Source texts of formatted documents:
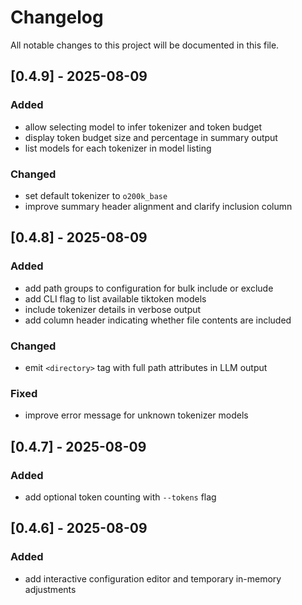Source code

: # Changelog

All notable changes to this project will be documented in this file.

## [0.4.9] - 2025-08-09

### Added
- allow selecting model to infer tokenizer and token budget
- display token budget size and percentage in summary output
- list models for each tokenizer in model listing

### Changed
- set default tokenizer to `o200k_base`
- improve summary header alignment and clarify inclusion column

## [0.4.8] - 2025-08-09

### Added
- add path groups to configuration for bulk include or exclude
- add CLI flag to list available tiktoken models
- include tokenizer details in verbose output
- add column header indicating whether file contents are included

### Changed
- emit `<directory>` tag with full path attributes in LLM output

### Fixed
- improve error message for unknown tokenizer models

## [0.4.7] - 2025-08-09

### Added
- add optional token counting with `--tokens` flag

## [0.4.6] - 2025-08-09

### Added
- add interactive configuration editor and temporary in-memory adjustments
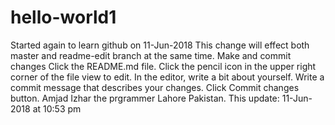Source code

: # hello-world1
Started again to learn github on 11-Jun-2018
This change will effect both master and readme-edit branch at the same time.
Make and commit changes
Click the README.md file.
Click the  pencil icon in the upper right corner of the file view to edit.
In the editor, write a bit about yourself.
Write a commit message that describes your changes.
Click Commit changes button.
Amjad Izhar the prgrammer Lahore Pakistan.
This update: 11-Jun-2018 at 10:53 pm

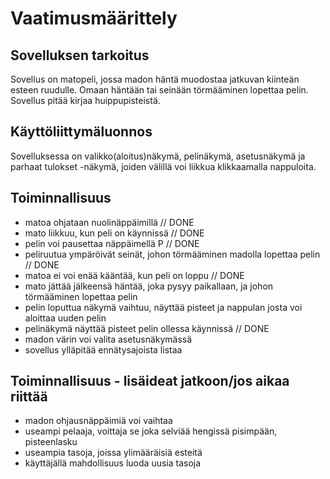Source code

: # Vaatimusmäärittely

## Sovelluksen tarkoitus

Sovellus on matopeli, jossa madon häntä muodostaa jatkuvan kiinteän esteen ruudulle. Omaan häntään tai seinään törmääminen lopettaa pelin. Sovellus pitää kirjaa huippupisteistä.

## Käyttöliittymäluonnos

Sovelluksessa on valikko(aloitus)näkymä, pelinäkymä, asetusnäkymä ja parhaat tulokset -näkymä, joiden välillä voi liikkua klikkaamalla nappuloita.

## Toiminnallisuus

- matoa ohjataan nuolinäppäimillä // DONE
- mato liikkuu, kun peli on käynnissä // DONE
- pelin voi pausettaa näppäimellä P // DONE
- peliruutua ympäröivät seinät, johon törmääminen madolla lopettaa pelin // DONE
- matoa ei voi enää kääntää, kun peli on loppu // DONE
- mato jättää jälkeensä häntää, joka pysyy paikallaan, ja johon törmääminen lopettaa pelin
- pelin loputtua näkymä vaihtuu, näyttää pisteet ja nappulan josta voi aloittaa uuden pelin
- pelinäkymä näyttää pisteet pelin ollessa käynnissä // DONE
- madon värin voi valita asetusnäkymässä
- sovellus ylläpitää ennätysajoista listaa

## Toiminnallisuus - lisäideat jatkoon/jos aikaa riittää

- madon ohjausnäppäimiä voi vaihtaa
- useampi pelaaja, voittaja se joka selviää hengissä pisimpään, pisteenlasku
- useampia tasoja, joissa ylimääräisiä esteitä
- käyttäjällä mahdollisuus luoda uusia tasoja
---
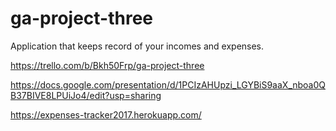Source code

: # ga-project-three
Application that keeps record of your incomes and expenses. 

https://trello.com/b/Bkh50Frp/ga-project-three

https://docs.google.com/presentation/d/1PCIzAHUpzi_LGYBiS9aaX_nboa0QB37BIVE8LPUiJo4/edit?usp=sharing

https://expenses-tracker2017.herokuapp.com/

**WORK ITEM:** Please copy out each line in the entries that mentions the string "file".

**TASK OUTPUT:**
All notable changes to this project will be documented in this file.
- add column header indicating whether file contents are included
Click the README.md file.
Click the  pencil icon in the upper right corner of the file view to edit.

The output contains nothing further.